=== DATA SUPPLIED ===
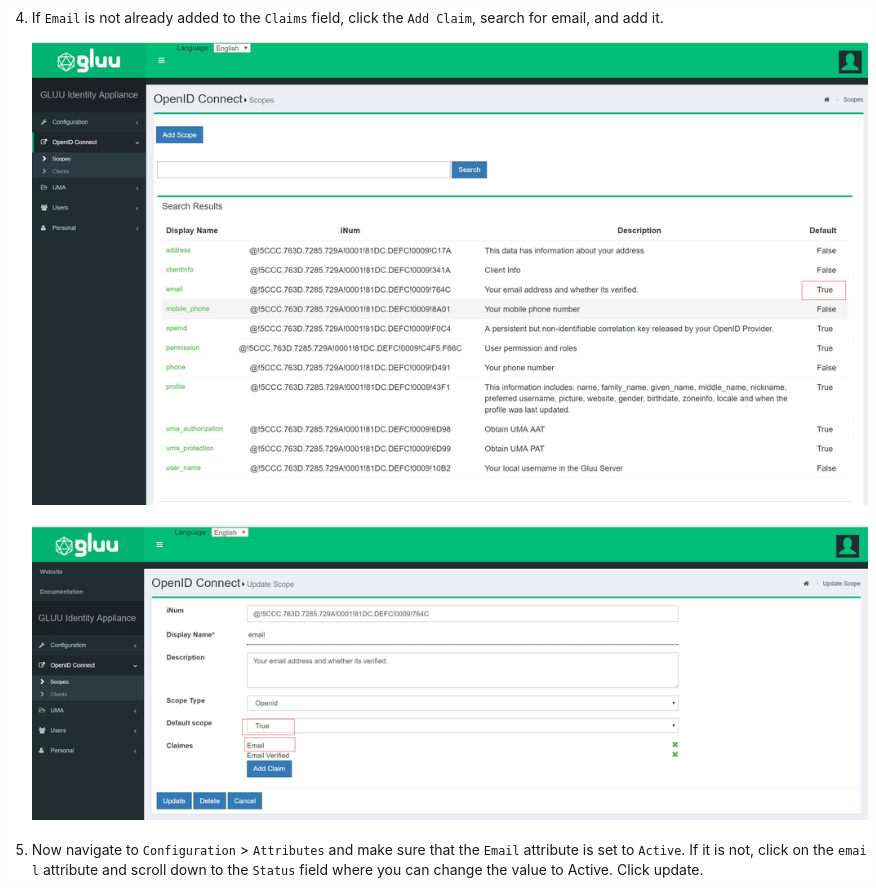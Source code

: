 4. If `Email` is not already added to the `Claims` field, click the `Add Claim`, search for email, and add it. 

    ![image](../../img/plugin/emailScope1.png)

    ![image](../../img/plugin/emailScopeInner1.png)

5. Now navigate to `Configuration` > `Attributes` and make sure that the `Email` attribute is set to `Active`. If it is not, click on the `email` attribute and scroll down to the `Status` field where you can change the value to Active. Click update. 
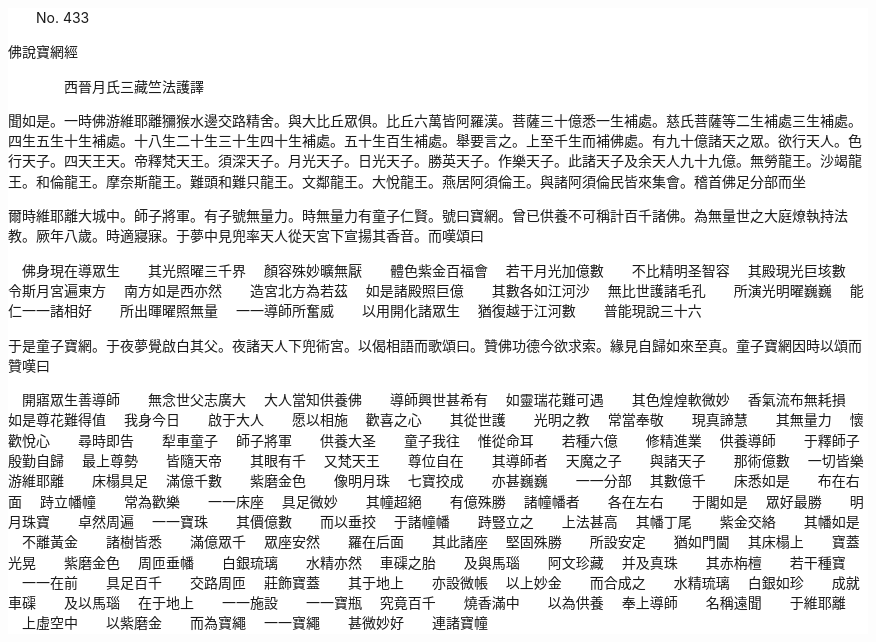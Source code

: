 ﻿　　No. 433

佛說寶網經

　　　　西晉月氏三藏竺法護譯


聞如是。一時佛游維耶離獼猴水邊交路精舍。與大比丘眾俱。比丘六萬皆阿羅漢。菩薩三十億悉一生補處。慈氏菩薩等二生補處三生補處。四生五生十生補處。十八生二十生三十生四十生補處。五十生百生補處。舉要言之。上至千生而補佛處。有九十億諸天之眾。欲行天人。色行天子。四天王天。帝釋梵天王。須深天子。月光天子。日光天子。勝英天子。作樂天子。此諸天子及余天人九十九億。無勞龍王。沙竭龍王。和倫龍王。摩奈斯龍王。難頭和難只龍王。文鄰龍王。大悅龍王。燕居阿須倫王。與諸阿須倫民皆來集會。稽首佛足分部而坐

爾時維耶離大城中。師子將軍。有子號無量力。時無量力有童子仁賢。號曰寶網。曾已供養不可稱計百千諸佛。為無量世之大庭燎執持法教。厥年八歲。時適寢寐。于夢中見兜率天人從天宮下宣揚其香音。而嘆頌曰

　佛身現在導眾生　　其光照曜三千界
　顏容殊妙曠無厭　　體色紫金百福會
　若干月光加億數　　不比精明圣智容
　其殿現光巨垓數　　令斯月宮遍東方
　南方如是西亦然　　造宮北方為若茲
　如是諸殿照巨億　　其數各如江河沙
　無比世護諸毛孔　　所演光明曜巍巍
　能仁一一諸相好　　所出暉曜照無量
　一一導師所奮威　　以用開化諸眾生
　猶復越于江河數　　普能現說三十六　

于是童子寶網。于夜夢覺啟白其父。夜諸天人下兜術宮。以偈相語而歌頌曰。贊佛功德今欲求索。緣見自歸如來至真。童子寶網因時以頌而贊嘆曰

　開寤眾生善導師　　無念世父志廣大
　大人當知供養佛　　導師興世甚希有
　如靈瑞花難可遇　　其色煌煌軟微妙
　香氣流布無耗損　　如是尊花難得值
　我身今日　　啟于大人　　愿以相施
　歡喜之心　　其從世護　　光明之教
　常當奉敬　　現真諦慧　　其無量力
　懷歡悅心　　尋時即告　　犁車童子
　師子將軍　　供養大圣　　童子我往
　惟從命耳　　若種六億　　修精進業
　供養導師　　于釋師子　　殷勤自歸
　最上尊勢　　皆隨天帝　　其眼有千
　又梵天王　　尊位自在　　其導師者
　天魔之子　　與諸天子　　那術億數
　一切皆樂　　游維耶離　　床榻具足
　滿億千數　　紫磨金色　　像明月珠
　七寶挍成　　亦甚巍巍　　一一分部
　其數億千　　床悉如是　　布在右面
　跱立幡幢　　常為歡樂　　一一床座
　具足微妙　　其幢超絕　　有億殊勝
　諸幢幡者　　各在左右　　于閣如是
　眾好最勝　　明月珠寶　　卓然周遍
　一一寶珠　　其價億數　　而以垂挍
　于諸幢幡　　跱豎立之　　上法甚高
　其幡丁尾　　紫金交絡　　其幡如是
　不離黃金　　諸樹皆悉　　滿億眾千
　眾座安然　　羅在后面　　其此諸座
　堅固殊勝　　所設安定　　猶如門閫
　其床榻上　　寶蓋光晃　　紫磨金色
　周匝垂幡　　白銀琉璃　　水精亦然
　車磲之胎　　及與馬瑙　　阿文珍藏
　并及真珠　　其赤栴檀　　若干種寶
　一一在前　　具足百千　　交路周匝
　莊飾寶蓋　　其于地上　　亦設微帳
　以上妙金　　而合成之　　水精琉璃
　白銀如珍　　成就車磲　　及以馬瑙
　在于地上　　一一施設　　一一寶瓶
　究竟百千　　燒香滿中　　以為供養
　奉上導師　　名稱遠聞　　于維耶離
　上虛空中　　以紫磨金　　而為寶繩
　一一寶繩　　甚微妙好　　連諸寶幢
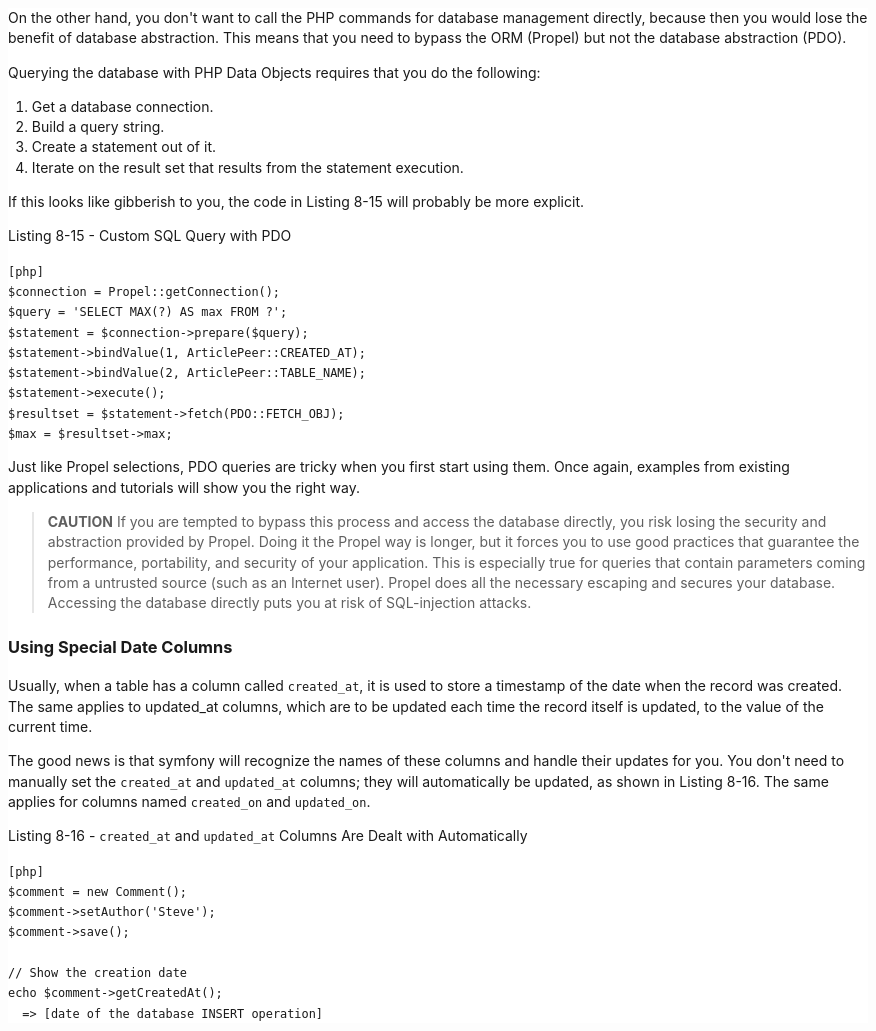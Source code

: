 On the other hand, you don't want to call the PHP commands for database management directly, because then you would lose the benefit of database abstraction. This means that you need to bypass the ORM (Propel) but not the database abstraction (PDO).

Querying the database with PHP Data Objects requires that you do the following:

  1. Get a database connection.
  2. Build a query string.
  3. Create a statement out of it.
  4. Iterate on the result set that results from the statement execution.

If this looks like gibberish to you, the code in Listing 8-15 will probably be more explicit.

Listing 8-15 - Custom SQL Query with PDO

    [php]
    $connection = Propel::getConnection();
    $query = 'SELECT MAX(?) AS max FROM ?';
    $statement = $connection->prepare($query);
    $statement->bindValue(1, ArticlePeer::CREATED_AT);
    $statement->bindValue(2, ArticlePeer::TABLE_NAME);
    $statement->execute();
    $resultset = $statement->fetch(PDO::FETCH_OBJ);
    $max = $resultset->max;

Just like Propel selections, PDO queries are tricky when you first start using them. Once again, examples from existing applications and tutorials will show you the right way.

>**CAUTION**
>If you are tempted to bypass this process and access the database directly, you risk losing the security and abstraction provided by Propel. Doing it the Propel way is longer, but it forces you to use good practices that guarantee the performance, portability, and security of your application. This is especially true for queries that contain parameters coming from a untrusted source (such as an Internet user). Propel does all the necessary escaping and secures your database. Accessing the database directly puts you at risk of SQL-injection attacks.

### Using Special Date Columns

Usually, when a table has a column called `created_at`, it is used to store a timestamp of the date when the record was created. The same applies to updated_at columns, which are to be updated each time the record itself is updated, to the value of the current time.

The good news is that symfony will recognize the names of these columns and handle their updates for you. You don't need to manually set the `created_at` and `updated_at` columns; they will automatically be updated, as shown in Listing 8-16. The same applies for columns named `created_on` and `updated_on`.

Listing 8-16 - `created_at` and `updated_at` Columns Are Dealt with Automatically

    [php]
    $comment = new Comment();
    $comment->setAuthor('Steve');
    $comment->save();

    // Show the creation date
    echo $comment->getCreatedAt();
      => [date of the database INSERT operation]
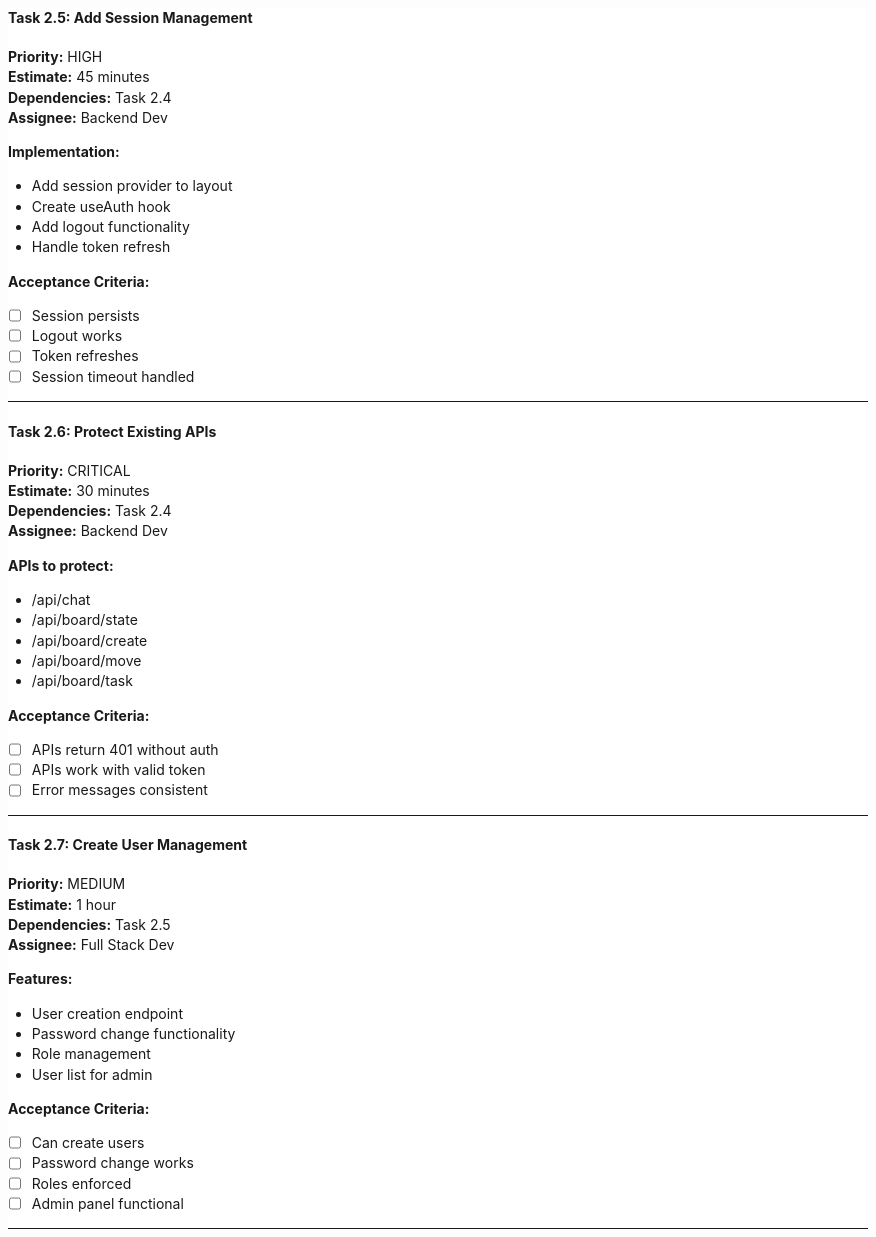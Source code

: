 
#### Task 2.5: Add Session Management
**Priority:** HIGH  
**Estimate:** 45 minutes  
**Dependencies:** Task 2.4  
**Assignee:** Backend Dev  

**Implementation:**
- Add session provider to layout
- Create useAuth hook
- Add logout functionality
- Handle token refresh

**Acceptance Criteria:**
- [ ] Session persists
- [ ] Logout works
- [ ] Token refreshes
- [ ] Session timeout handled

---

#### Task 2.6: Protect Existing APIs
**Priority:** CRITICAL  
**Estimate:** 30 minutes  
**Dependencies:** Task 2.4  
**Assignee:** Backend Dev  

**APIs to protect:**
- /api/chat
- /api/board/state
- /api/board/create
- /api/board/move
- /api/board/task

**Acceptance Criteria:**
- [ ] APIs return 401 without auth
- [ ] APIs work with valid token
- [ ] Error messages consistent

---

#### Task 2.7: Create User Management
**Priority:** MEDIUM  
**Estimate:** 1 hour  
**Dependencies:** Task 2.5  
**Assignee:** Full Stack Dev  

**Features:**
- User creation endpoint
- Password change functionality
- Role management
- User list for admin

**Acceptance Criteria:**
- [ ] Can create users
- [ ] Password change works
- [ ] Roles enforced
- [ ] Admin panel functional

---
===
▶ **WHAT IS NEEDED**
Scan the records for the string "bypass". Copy each line in which it appears.

▶ **ANSWER**
: On the other hand, you don't want to call the PHP commands for database management directly, because then you would lose the benefit of database abstraction. This means that you need to bypass the ORM (Propel) but not the database abstraction (PDO).
>If you are tempted to bypass this process and access the database directly, you risk losing the security and abstraction provided by Propel. Doing it the Propel way is longer, but it forces you to use good practices that guarantee the performance, portability, and security of your application. This is especially true for queries that contain parameters coming from a untrusted source (such as an Internet user). Propel does all the necessary escaping and secures your database. Accessing the database directly puts you at risk of SQL-injection attacks.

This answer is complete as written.